Common Name: English Lavender
Botanical Name: Lavandula angustifolia
Form: horizontal oval, spreading, fine texture
Species: angustifolia = "narrow leaf"
Plant Type: sub-shrub evergreen
Mature Size: 12-24" (30cm to 60cm) tall and wide
Origin: Europe, Western Mediterranean
Hardiness Zone: 5 to 8
Foliage: grey-green, evergreen, small needle-shaped, linear, fragrant
Flowers: fragrant spikes 1–3" long on 4–12" stems, violet to blue petals, Jun- Aug
Fruit: brown nut, Sep- Oct
Soil: well-drained, arid, neutral to alkaline
Pruning: cut back after flowering into soft growth
Uses: to attract beneficial insects, pollinators, butterfly gardens, containers, dried flowers, herb, fragrant gardens, massing, borders, rockeries, ground cover, cut flower, hedge, small gardens, xeriscaping
Cultivars: 'Hidcote', 'Munstead' are hardy and are superbly scented
Comments: Contains essential oil and is used for potpourris, sachets, and soaps. It is also used as a culinary herb. The Munstead English lavender is the hardiest of all and still boasts a heady scent. Mudstead is nice and compact while Hidcote boasts the strongest scent. Spanish lavender (L. stoechas) bear large flower heads with odd petals (bracts) that stick out. It is not as hardy as English lavender, with a hardiness zones of 8 to 9.

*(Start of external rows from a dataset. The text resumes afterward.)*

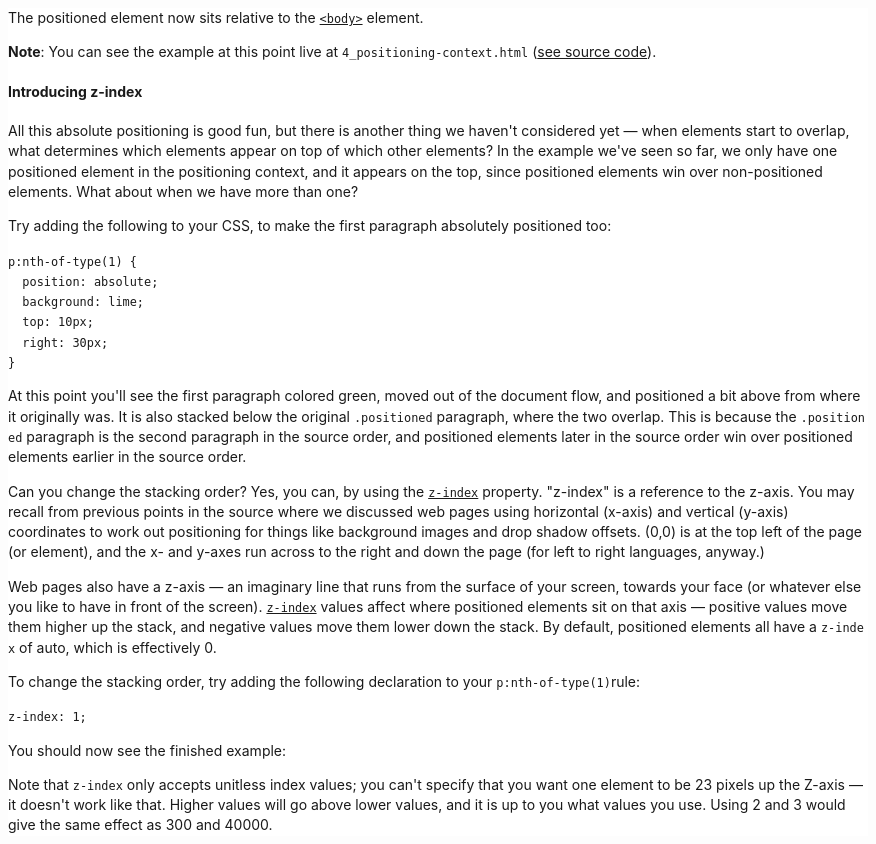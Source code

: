 The positioned element now sits relative to the [`<body>`](https://developer.mozilla.org/en-US/docs/Web/HTML/Element/body) element.

**Note**: You can see the example at this point live at `4_positioning-context.html` \([see source code](https://github.com/mdn/learning-area/blob/master/css/css-layout/positioning/4_positioning-context.html)\).

#### Introducing z-index

All this absolute positioning is good fun, but there is another thing we haven't considered yet — when elements start to overlap, what determines which elements appear on top of which other elements? In the example we've seen so far, we only have one positioned element in the positioning context, and it appears on the top, since positioned elements win over non-positioned elements. What about when we have more than one?

Try adding the following to your CSS, to make the first paragraph absolutely positioned too:

```text
p:nth-of-type(1) {
  position: absolute;
  background: lime;
  top: 10px;
  right: 30px;
}
```

At this point you'll see the first paragraph colored green, moved out of the document flow, and positioned a bit above from where it originally was. It is also stacked below the original `.positioned` paragraph, where the two overlap. This is because the `.positioned` paragraph is the second paragraph in the source order, and positioned elements later in the source order win over positioned elements earlier in the source order.

Can you change the stacking order? Yes, you can, by using the [`z-index`](https://developer.mozilla.org/en-US/docs/Web/CSS/z-index) property. "z-index" is a reference to the z-axis. You may recall from previous points in the source where we discussed web pages using horizontal \(x-axis\) and vertical \(y-axis\) coordinates to work out positioning for things like background images and drop shadow offsets. \(0,0\) is at the top left of the page \(or element\), and the x- and y-axes run across to the right and down the page \(for left to right languages, anyway.\)

Web pages also have a z-axis — an imaginary line that runs from the surface of your screen, towards your face \(or whatever else you like to have in front of the screen\). [`z-index`](https://developer.mozilla.org/en-US/docs/Web/CSS/z-index) values affect where positioned elements sit on that axis — positive values move them higher up the stack, and negative values move them lower down the stack. By default, positioned elements all have a `z-index` of auto, which is effectively 0.

To change the stacking order, try adding the following declaration to your `p:nth-of-type(1)`rule:

```text
z-index: 1;
```

You should now see the finished example:

Note that `z-index` only accepts unitless index values; you can't specify that you want one element to be 23 pixels up the Z-axis — it doesn't work like that. Higher values will go above lower values, and it is up to you what values you use. Using 2 and 3 would give the same effect as 300 and 40000.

Spanish/French Lavender, (L. stoechas): Native to the Mediterranean region, are not as hardy as the English lavender with a hardiness rating of Zone 8, but are more heat and drought tolerant than the angustifolia species. There flowers are also shorter and are topped with petals that resemble bunny ears, but they are neither, they are actually bracts. Cultivars include flowers in blue, white, purple or pink.